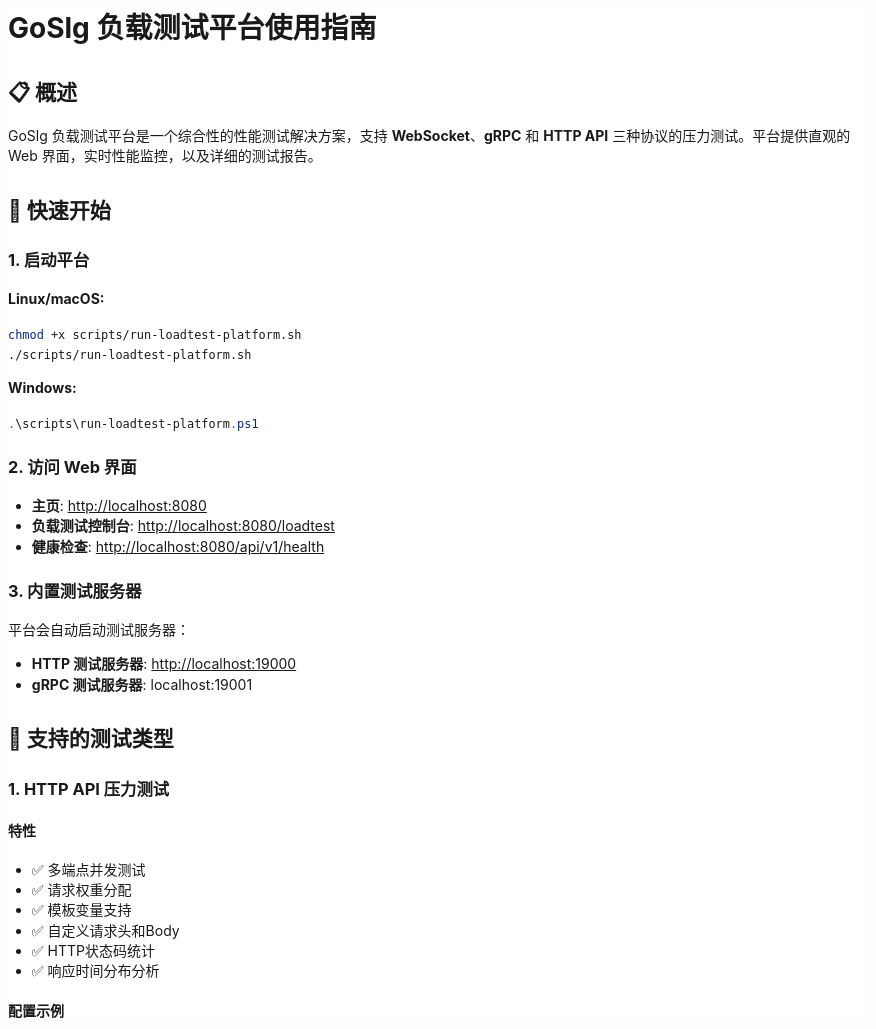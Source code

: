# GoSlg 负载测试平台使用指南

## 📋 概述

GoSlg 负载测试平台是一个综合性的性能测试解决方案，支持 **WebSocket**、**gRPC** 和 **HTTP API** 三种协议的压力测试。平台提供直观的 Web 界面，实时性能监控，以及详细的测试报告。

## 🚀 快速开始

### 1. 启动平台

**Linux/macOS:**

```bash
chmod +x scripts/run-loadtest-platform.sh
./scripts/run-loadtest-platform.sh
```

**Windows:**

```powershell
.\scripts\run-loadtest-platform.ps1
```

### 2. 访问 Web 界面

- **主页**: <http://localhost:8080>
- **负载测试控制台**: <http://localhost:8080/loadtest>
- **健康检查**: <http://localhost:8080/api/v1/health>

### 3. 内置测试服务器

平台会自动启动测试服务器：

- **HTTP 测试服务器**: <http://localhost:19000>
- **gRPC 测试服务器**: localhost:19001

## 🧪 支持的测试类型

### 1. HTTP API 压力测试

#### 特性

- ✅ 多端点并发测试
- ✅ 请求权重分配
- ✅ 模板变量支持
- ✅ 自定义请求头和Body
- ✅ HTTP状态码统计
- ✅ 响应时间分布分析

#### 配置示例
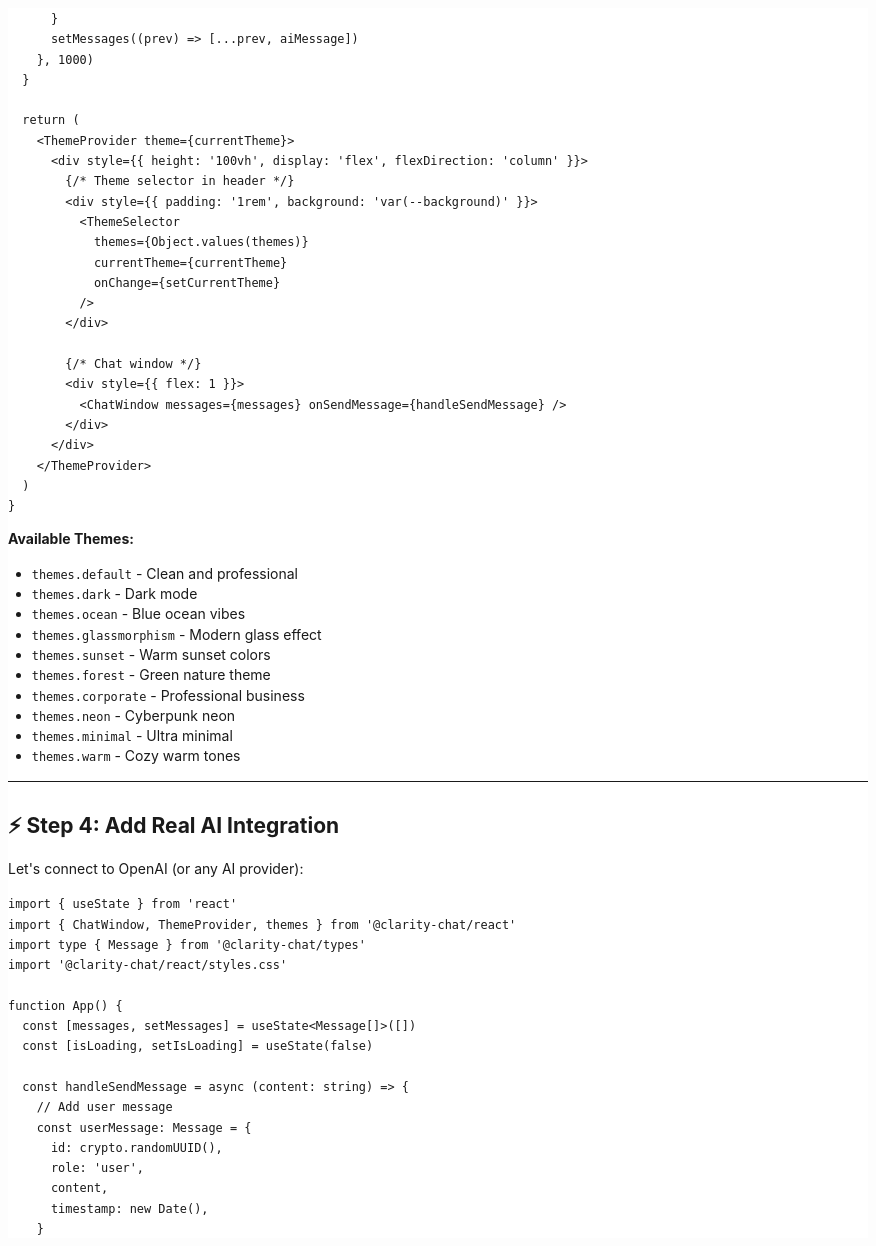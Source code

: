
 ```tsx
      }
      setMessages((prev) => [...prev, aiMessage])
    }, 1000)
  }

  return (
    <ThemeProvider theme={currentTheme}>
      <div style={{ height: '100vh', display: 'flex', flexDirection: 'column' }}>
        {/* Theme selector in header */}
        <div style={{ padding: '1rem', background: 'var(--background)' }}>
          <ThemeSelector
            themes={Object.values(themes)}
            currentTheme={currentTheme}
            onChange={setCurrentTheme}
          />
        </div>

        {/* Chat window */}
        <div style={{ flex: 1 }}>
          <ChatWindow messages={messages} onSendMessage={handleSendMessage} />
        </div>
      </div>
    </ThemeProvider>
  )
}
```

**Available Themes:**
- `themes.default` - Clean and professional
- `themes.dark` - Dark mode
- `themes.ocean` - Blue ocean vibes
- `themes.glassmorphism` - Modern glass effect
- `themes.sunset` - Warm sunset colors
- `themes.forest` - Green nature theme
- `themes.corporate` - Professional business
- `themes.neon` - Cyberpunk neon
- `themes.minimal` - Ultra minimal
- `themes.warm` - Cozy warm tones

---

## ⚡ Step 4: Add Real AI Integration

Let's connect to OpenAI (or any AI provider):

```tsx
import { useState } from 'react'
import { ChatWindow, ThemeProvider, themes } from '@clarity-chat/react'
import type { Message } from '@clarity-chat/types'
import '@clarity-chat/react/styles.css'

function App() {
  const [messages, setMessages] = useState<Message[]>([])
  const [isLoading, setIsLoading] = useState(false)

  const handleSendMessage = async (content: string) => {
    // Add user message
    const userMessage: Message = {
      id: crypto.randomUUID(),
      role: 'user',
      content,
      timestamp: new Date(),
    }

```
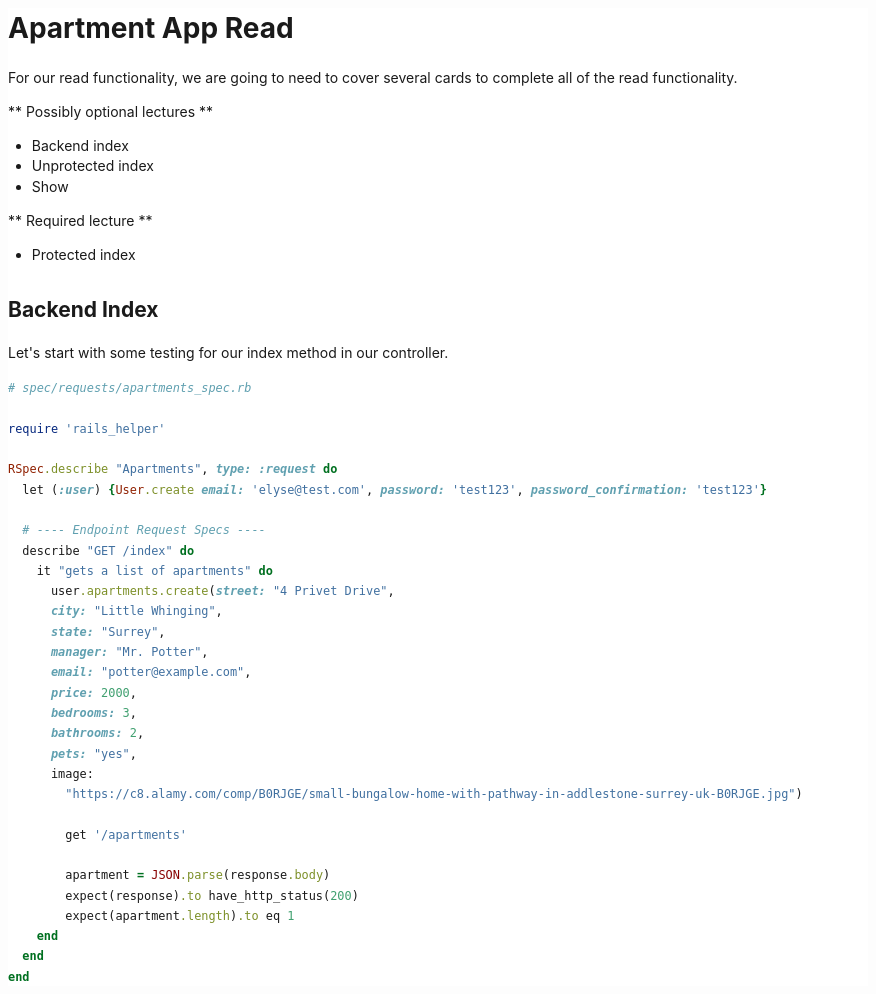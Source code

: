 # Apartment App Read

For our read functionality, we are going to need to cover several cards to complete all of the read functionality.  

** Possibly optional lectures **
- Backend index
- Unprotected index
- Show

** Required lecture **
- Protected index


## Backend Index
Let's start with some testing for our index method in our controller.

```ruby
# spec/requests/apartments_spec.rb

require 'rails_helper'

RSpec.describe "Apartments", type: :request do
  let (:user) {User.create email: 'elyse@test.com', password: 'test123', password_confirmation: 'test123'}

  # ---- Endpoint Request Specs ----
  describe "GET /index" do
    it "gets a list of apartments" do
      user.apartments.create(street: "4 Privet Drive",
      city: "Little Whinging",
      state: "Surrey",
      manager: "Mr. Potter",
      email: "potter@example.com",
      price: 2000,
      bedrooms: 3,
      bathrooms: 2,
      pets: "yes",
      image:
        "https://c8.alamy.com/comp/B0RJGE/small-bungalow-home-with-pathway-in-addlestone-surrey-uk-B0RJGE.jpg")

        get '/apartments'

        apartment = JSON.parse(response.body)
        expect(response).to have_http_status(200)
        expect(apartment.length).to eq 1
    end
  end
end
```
□ □ □ □ □ □ □
:: What is expected ::
The lines above that hold the word "type" should be found and copied out.

:: Task response ::
import type { Message } from '@clarity-chat/types'
RSpec.describe "Apartments", type: :request do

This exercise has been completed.